In April 2023, ensitrelvir was given a "Fast Track" designation from the US Food and Drug Administration. In September 2025, the FDA accepted a New Drug Application from the manufacturer for ensitrelvir as post-exposure prophylaxis (PEP) for COVID-19, and was approved on 29 May 2026.

=== Names ===
Ensitrelvir is the international nonproprietary name (INN).

== Research ==
Ensitrelvir may be effective in treating smell and taste loss from COVID-19 infection. In a 2023 study, the drug was associated with a 39% reduction in these symptoms.
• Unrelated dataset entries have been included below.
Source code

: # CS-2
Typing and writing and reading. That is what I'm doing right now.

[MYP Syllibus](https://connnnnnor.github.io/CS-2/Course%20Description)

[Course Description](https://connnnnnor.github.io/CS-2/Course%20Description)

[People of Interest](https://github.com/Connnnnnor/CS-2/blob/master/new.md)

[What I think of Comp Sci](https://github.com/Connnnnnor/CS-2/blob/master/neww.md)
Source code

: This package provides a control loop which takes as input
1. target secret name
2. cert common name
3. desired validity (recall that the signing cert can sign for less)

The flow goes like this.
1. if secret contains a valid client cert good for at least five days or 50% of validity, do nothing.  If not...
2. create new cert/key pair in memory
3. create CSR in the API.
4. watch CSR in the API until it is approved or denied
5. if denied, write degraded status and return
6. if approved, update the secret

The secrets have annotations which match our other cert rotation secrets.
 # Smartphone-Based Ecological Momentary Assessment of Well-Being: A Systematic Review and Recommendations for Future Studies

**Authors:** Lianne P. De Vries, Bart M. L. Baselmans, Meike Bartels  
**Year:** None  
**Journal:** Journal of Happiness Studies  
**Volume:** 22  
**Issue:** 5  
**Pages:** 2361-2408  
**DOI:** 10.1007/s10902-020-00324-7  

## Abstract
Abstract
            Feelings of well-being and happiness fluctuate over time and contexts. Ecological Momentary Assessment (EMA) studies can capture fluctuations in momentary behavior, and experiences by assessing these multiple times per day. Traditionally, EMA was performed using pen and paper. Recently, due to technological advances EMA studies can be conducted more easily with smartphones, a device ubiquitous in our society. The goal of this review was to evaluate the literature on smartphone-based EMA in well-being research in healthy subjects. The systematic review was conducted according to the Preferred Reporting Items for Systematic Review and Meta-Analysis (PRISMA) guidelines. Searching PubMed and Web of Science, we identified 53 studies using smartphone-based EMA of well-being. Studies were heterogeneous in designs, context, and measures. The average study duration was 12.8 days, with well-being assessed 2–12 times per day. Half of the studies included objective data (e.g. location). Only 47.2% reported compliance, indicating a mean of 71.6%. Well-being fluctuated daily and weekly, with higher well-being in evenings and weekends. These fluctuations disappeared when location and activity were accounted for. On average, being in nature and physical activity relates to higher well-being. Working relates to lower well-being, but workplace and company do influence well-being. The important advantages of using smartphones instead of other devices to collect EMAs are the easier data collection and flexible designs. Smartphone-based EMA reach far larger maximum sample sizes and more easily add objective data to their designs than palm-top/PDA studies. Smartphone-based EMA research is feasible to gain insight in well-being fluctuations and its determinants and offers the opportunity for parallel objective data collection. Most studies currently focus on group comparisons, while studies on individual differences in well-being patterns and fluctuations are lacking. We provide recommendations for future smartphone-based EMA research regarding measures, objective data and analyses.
Ensitrelvir has been investigated for use as potential post-exposure prophylaxis (PEP) for SARS-CoV-2 infection. The SCORPIO-PEP trial, a global Phase 3 study, assessed the safety and efficacy of ensitrelvir in preventing symptomatic COVID-19 among household contacts of individuals with confirmed SARS-CoV-2 infection. In 2025, the trial found the treatment with ensitrelvir significantly reduced the incidence of symptomatic COVID-19 in people who had a household exposure to the illness compared to a placebo. In clinical observations, only 2.9% of the ensitrelvir group developed symptoms, versus 9.0% in the control group, representing a 67% reduction in risk. In 2026, in a study conducted from June 2023 to September 2024, ~9% of people who received a placebo within 72 hours of a housemate developing symptoms became symptomatic, versus ~3% of those who got a five-day course of ensitrelvir.

An April 2024 pre-clinical study in a mouse model investigating ensitrelvir demonstrated its potential use as a pre-exposure prophylactic (PrEP) against developing COVID-19. When administered 24 hours before viral exposure, a single dose of ensitrelvir significantly increased survival rates, inhibited weight loss, and suppressed viral replication in aged mice.

A retrospective study conducted between November 2022 and July 2023 using a large Japanese health insurance database suggested that ensitrelvir may be effective in reducing hospitalization risk in outpatients at high risk for severe COVID-19. The study found a significantly lower risk of hospitalization and a reduced need for respiratory monitoring and oxygen therapy in the ensitrelvir group compared to the control group. In addition, other clinical study shows that early ensitrelvir treatment resulted in rapid symptom relief and significant viral load reduction, with no adverse events, viral rebound, or PASC symptoms, demonstrating its potential efficacy and safety.

In May 2024, Shionogi announced that in a phase 3 trial (SCORPIO-HR), ensitrelvir did not achieve its primary endpoint of a statistically significant reduction in the time to sustained resolution of 15 common COVID-19 symptoms compared to placebo. However, the drug did meet key secondary endpoints, including demonstrating a significant reduction in viral RNA levels, a shorter time to achieve the first negative infectious viral titer in nasal swabs compared to placebo, and a shorter resolution time of 6 symptoms.